- _Records for the task_:
=== Section Start ===
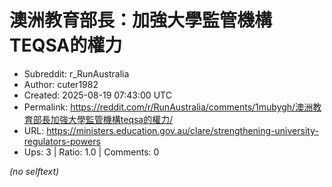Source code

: # 澳洲教育部長：加強大學監管機構TEQSA的權力

- Subreddit: r_RunAustralia
- Author: cuter1982
- Created: 2025-08-19 07:43:00 UTC
- Permalink: https://reddit.com/r/RunAustralia/comments/1mubygh/澳洲教育部長加強大學監管機構teqsa的權力/
- URL: https://ministers.education.gov.au/clare/strengthening-university-regulators-powers
- Ups: 3 | Ratio: 1.0 | Comments: 0

_(no selftext)_
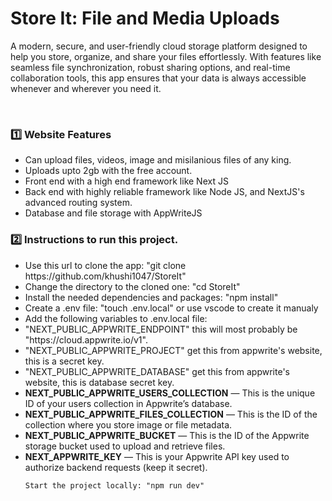 
<h1>Store It: File and Media Uploads</h1>
<p>
A modern, secure, and user-friendly cloud storage platform designed to help you store, organize, and share your files effortlessly. With features like seamless file synchronization, robust sharing options, and real-time collaboration tools, this app ensures that your data is always accessible whenever and wherever you need it.
</p> 

<h3>1️⃣ Website Features</h3>

<ul>
    <li>Can upload files, videos, image and misilanious files of any king.</li>
    <li>Uploads upto 2gb with the free account.</li>
    <li>Front end with a high end framework like Next JS</li>
    <li>Back end with highly reliable framework like Node JS, and NextJS's advanced routing system.</li>
    <li>Database and file storage with AppWriteJS</li>
</ul>

<h3>2️⃣ Instructions to run this project.</h3>

<ul>
    <li>Use this url to clone the app: "git clone https://github.com/khushi1047/StoreIt"</li>
    <li>Change the directory to the cloned one: "cd StoreIt"</li>
    <li>Install the needed dependencies and packages: "npm install"</li>
    <li>Create a .env file: "touch .env.local" or use vscode to create it manualy</li>
    <li>Add the following variables to .env.local file: 
        <li>"NEXT_PUBLIC_APPWRITE_ENDPOINT" this will most probably be "https://cloud.appwrite.io/v1".</li>
        <li>"NEXT_PUBLIC_APPWRITE_PROJECT" get this from appwrite's website, this is a secret key.</li>
        <li>"NEXT_PUBLIC_APPWRITE_DATABASE" get this from appwrite's website, this is database secret key.</li>
       <li><b>NEXT_PUBLIC_APPWRITE_USERS_COLLECTION</b> — This is the unique ID of your users collection in Appwrite’s database.</li>
  
  <li><b>NEXT_PUBLIC_APPWRITE_FILES_COLLECTION</b> — This is the ID of the collection where you store image or file metadata.</li>
  
  <li><b>NEXT_PUBLIC_APPWRITE_BUCKET</b> — This is the ID of the Appwrite storage bucket used to upload and retrieve files.</li>
  
  <li><b>NEXT_APPWRITE_KEY</b> — This is your Appwrite API key used to authorize backend requests (keep it secret).</li>

    
    Start the project locally: "npm run dev"    
</ul>


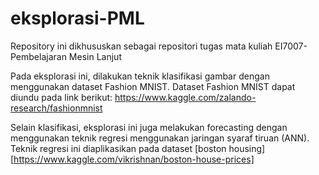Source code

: # eksplorasi-PML
Repository ini dikhususkan sebagai repositori tugas mata kuliah EI7007-Pembelajaran Mesin Lanjut 

Pada eksplorasi ini, dilakukan teknik klasifikasi gambar dengan menggunakan dataset Fashion MNIST. Dataset Fashion MNIST dapat diundu pada link berikut: https://www.kaggle.com/zalando-research/fashionmnist

Selain klasifikasi, eksplorasi ini juga melakukan forecasting dengan menggunakan teknik regresi menggunakan jaringan syaraf tiruan (ANN). Teknik regresi ini diaplikasikan pada dataset [boston housing][https://www.kaggle.com/vikrishnan/boston-house-prices] 
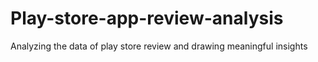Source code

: # Play-store-app-review-analysis
Analyzing the data of play store review and drawing meaningful insights 
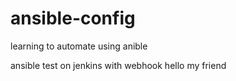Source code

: # ansible-config
learning to automate using anible



ansible test on jenkins with webhook
hello my friend
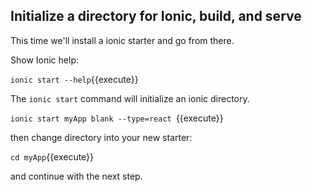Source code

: ## Initialize a directory for Ionic, build, and serve

This time we'll install a ionic starter and go from there.

Show Ionic help:

`ionic start --help`{{execute}}

The `ionic start` command will initialize an ionic directory.

`ionic start myApp blank --type=react `{{execute}}

then change directory into your new starter:

`cd myApp`{{execute}}

and continue with the next step.
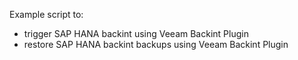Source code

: Example script to:
- trigger SAP HANA backint using Veeam Backint Plugin
- restore SAP HANA backint backups using Veeam Backint Plugin
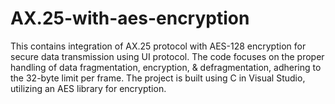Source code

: # AX.25-with-aes-encryption
This contains integration of AX.25 protocol with AES-128 encryption for secure data transmission using UI protocol. The code focuses on the proper handling of data fragmentation, encryption, &amp; defragmentation, adhering to the 32-byte limit per frame. The project is built using C in Visual Studio, utilizing an AES library for encryption.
=== Section End ===
Restate the preceding entries in full, word for word, with the pictures removed.

- _Exercise result_:
Source code

: # 澳洲教育部長：加強大學監管機構TEQSA的權力

- Subreddit: r_RunAustralia
- Author: cuter1982
- Created: 2025-08-19 07:43:00 UTC
- Permalink: https://reddit.com/r/RunAustralia/comments/1mubygh/澳洲教育部長加強大學監管機構teqsa的權力/
- URL: https://ministers.education.gov.au/clare/strengthening-university-regulators-powers
- Ups: 3 | Ratio: 1.0 | Comments: 0

_(no selftext)_
<h1>Store It: File and Media Uploads</h1>
<p>
A modern, secure, and user-friendly cloud storage platform designed to help you store, organize, and share your files effortlessly. With features like seamless file synchronization, robust sharing options, and real-time collaboration tools, this app ensures that your data is always accessible whenever and wherever you need it.
</p> 

<h3>1️⃣ Website Features</h3>

<ul>
    <li>Can upload files, videos, image and misilanious files of any king.</li>
    <li>Uploads upto 2gb with the free account.</li>
    <li>Front end with a high end framework like Next JS</li>
    <li>Back end with highly reliable framework like Node JS, and NextJS's advanced routing system.</li>
    <li>Database and file storage with AppWriteJS</li>
</ul>

<h3>2️⃣ Instructions to run this project.</h3>

<ul>
    <li>Use this url to clone the app: "git clone https://github.com/khushi1047/StoreIt"</li>
    <li>Change the directory to the cloned one: "cd StoreIt"</li>
    <li>Install the needed dependencies and packages: "npm install"</li>
    <li>Create a .env file: "touch .env.local" or use vscode to create it manualy</li>
    <li>Add the following variables to .env.local file: 
        <li>"NEXT_PUBLIC_APPWRITE_ENDPOINT" this will most probably be "https://cloud.appwrite.io/v1".</li>
        <li>"NEXT_PUBLIC_APPWRITE_PROJECT" get this from appwrite's website, this is a secret key.</li>
        <li>"NEXT_PUBLIC_APPWRITE_DATABASE" get this from appwrite's website, this is database secret key.</li>
       <li><b>NEXT_PUBLIC_APPWRITE_USERS_COLLECTION</b> — This is the unique ID of your users collection in Appwrite’s database.</li>
  
  <li><b>NEXT_PUBLIC_APPWRITE_FILES_COLLECTION</b> — This is the ID of the collection where you store image or file metadata.</li>
  
  <li><b>NEXT_PUBLIC_APPWRITE_BUCKET</b> — This is the ID of the Appwrite storage bucket used to upload and retrieve files.</li>
  
  <li><b>NEXT_APPWRITE_KEY</b> — This is your Appwrite API key used to authorize backend requests (keep it secret).</li>

    
    Start the project locally: "npm run dev"    
</ul>


Source code

: # eksplorasi-PML
Repository ini dikhususkan sebagai repositori tugas mata kuliah EI7007-Pembelajaran Mesin Lanjut 

Pada eksplorasi ini, dilakukan teknik klasifikasi gambar dengan menggunakan dataset Fashion MNIST. Dataset Fashion MNIST dapat diundu pada link berikut: https://www.kaggle.com/zalando-research/fashionmnist

Selain klasifikasi, eksplorasi ini juga melakukan forecasting dengan menggunakan teknik regresi menggunakan jaringan syaraf tiruan (ANN). Teknik regresi ini diaplikasikan pada dataset [boston housing][https://www.kaggle.com/vikrishnan/boston-house-prices] 
Source code

: # Play-store-app-review-analysis
Analyzing the data of play store review and drawing meaningful insights 
Source code

: # ansible-config
learning to automate using anible



ansible test on jenkins with webhook
hello my friend
Source code

: ## Initialize a directory for Ionic, build, and serve

This time we'll install a ionic starter and go from there.

Show Ionic help:

`ionic start --help`{{execute}}

The `ionic start` command will initialize an ionic directory.

`ionic start myApp blank --type=react `{{execute}}

then change directory into your new starter:

`cd myApp`{{execute}}

and continue with the next step.
Source code

: Example script to:
- trigger SAP HANA backint using Veeam Backint Plugin
- restore SAP HANA backint backups using Veeam Backint Plugin
Source code

: # AX.25-with-aes-encryption
This contains integration of AX.25 protocol with AES-128 encryption for secure data transmission using UI protocol. The code focuses on the proper handling of data fragmentation, encryption, &amp; defragmentation, adhering to the 32-byte limit per frame. The project is built using C in Visual Studio, utilizing an AES library for encryption.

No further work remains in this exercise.